What this task involves:
Below are records to repeat exactly; copy them without the pictures.

Dataset entries:
•••••
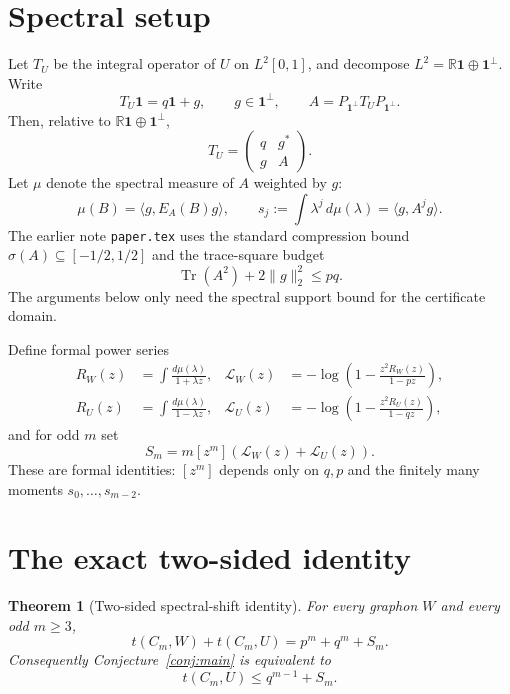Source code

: \documentclass[11pt]{article}
\newtheorem{theorem}{Theorem}[section]
\newcommand{\one}{\mathbf 1}
\newcommand{\ip}[2]{\langle #1,#2\rangle}
\newcommand{\Tr}{\operatorname{Tr}}
\newcommand{\norm}[1]{\lVert #1\rVert}
\begin{document}
\section{Spectral setup}

Let $T_U$ be the integral operator of $U$ on $L^2[0,1]$, and decompose $L^2=\mathbb R\one\oplus\one^\perp$.  Write
\[
        T_U\one=q\one+g,
        \qquad g\in\one^\perp,
        \qquad A=P_{\one^\perp}T_UP_{\one^\perp}.
\]
Then, relative to $\mathbb R\one\oplus\one^\perp$,
\[
        T_U=\begin{pmatrix}q&g^*\\ g&A\end{pmatrix}.
\]
Let $\mu$ denote the spectral measure of $A$ weighted by $g$:
\[
        \mu(B)=\ip{g}{E_A(B)g},
        \qquad
        s_j:=\int \lambda^j\,d\mu(\lambda)=\ip{g}{A^jg}.
\]
The earlier note \texttt{paper.tex} uses the standard compression bound $\sigma(A)\subseteq[-1/2,1/2]$ and the trace-square budget
\[
        \Tr(A^2)+2\norm g_2^2\le pq.
\]
The arguments below only need the spectral support bound for the certificate domain.

Define formal power series
\begin{align}
        R_W(z)&=\int \frac{d\mu(\lambda)}{1+\lambda z},
        &
        \mathcal L_W(z)&=-\log\left(1-\frac{z^2R_W(z)}{1-pz}\right),\label{eq:LW}\\
        R_U(z)&=\int \frac{d\mu(\lambda)}{1-\lambda z},
        &
        \mathcal L_U(z)&=-\log\left(1-\frac{z^2R_U(z)}{1-qz}\right),\label{eq:LU}
\end{align}
and for odd $m$ set
\begin{equation}\label{eq:S-def}
        S_m=m[z^m](\mathcal L_W(z)+\mathcal L_U(z)).
\end{equation}
These are formal identities: $[z^m]$ depends only on $q,p$ and the finitely many moments $s_0,\ldots,s_{m-2}$.

\section{The exact two-sided identity}

\begin{theorem}[Two-sided spectral-shift identity]\label{thm:two-sided}
For every graphon $W$ and every odd $m\ge3$,
\begin{equation}\label{eq:two-sided}
        t(C_m,W)+t(C_m,U)=p^m+q^m+S_m.
\end{equation}
Consequently Conjecture~\ref{conj:main} is equivalent to
\begin{equation}\label{eq:equiv}
        t(C_m,U)\le q^{m-1}+S_m.
\end{equation}
\end{theorem}
\end{document}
•••••
Task result:
Source code

: \documentclass[11pt]{article}
\newtheorem{theorem}{Theorem}[section]
\newcommand{\one}{\mathbf 1}
\newcommand{\ip}[2]{\langle #1,#2\rangle}
\newcommand{\Tr}{\operatorname{Tr}}
\newcommand{\norm}[1]{\lVert #1\rVert}
\begin{document}
\section{Spectral setup}

Let $T_U$ be the integral operator of $U$ on $L^2[0,1]$, and decompose $L^2=\mathbb R\one\oplus\one^\perp$.  Write
\[
        T_U\one=q\one+g,
        \qquad g\in\one^\perp,
        \qquad A=P_{\one^\perp}T_UP_{\one^\perp}.
\]
Then, relative to $\mathbb R\one\oplus\one^\perp$,
\[
        T_U=\begin{pmatrix}q&g^*\\ g&A\end{pmatrix}.
\]
Let $\mu$ denote the spectral measure of $A$ weighted by $g$:
\[
        \mu(B)=\ip{g}{E_A(B)g},
        \qquad
        s_j:=\int \lambda^j\,d\mu(\lambda)=\ip{g}{A^jg}.
\]
The earlier note \texttt{paper.tex} uses the standard compression bound $\sigma(A)\subseteq[-1/2,1/2]$ and the trace-square budget
\[
        \Tr(A^2)+2\norm g_2^2\le pq.
\]
The arguments below only need the spectral support bound for the certificate domain.

Define formal power series
\begin{align}
        R_W(z)&=\int \frac{d\mu(\lambda)}{1+\lambda z},
        &
        \mathcal L_W(z)&=-\log\left(1-\frac{z^2R_W(z)}{1-pz}\right),\label{eq:LW}\\
        R_U(z)&=\int \frac{d\mu(\lambda)}{1-\lambda z},
        &
        \mathcal L_U(z)&=-\log\left(1-\frac{z^2R_U(z)}{1-qz}\right),\label{eq:LU}
\end{align}
and for odd $m$ set
\begin{equation}\label{eq:S-def}
        S_m=m[z^m](\mathcal L_W(z)+\mathcal L_U(z)).
\end{equation}
These are formal identities: $[z^m]$ depends only on $q,p$ and the finitely many moments $s_0,\ldots,s_{m-2}$.

\section{The exact two-sided identity}

\begin{theorem}[Two-sided spectral-shift identity]\label{thm:two-sided}
For every graphon $W$ and every odd $m\ge3$,
\begin{equation}\label{eq:two-sided}
        t(C_m,W)+t(C_m,U)=p^m+q^m+S_m.
\end{equation}
Consequently Conjecture~\ref{conj:main} is equivalent to
\begin{equation}\label{eq:equiv}
        t(C_m,U)\le q^{m-1}+S_m.
\end{equation}
\end{theorem}
\end{document}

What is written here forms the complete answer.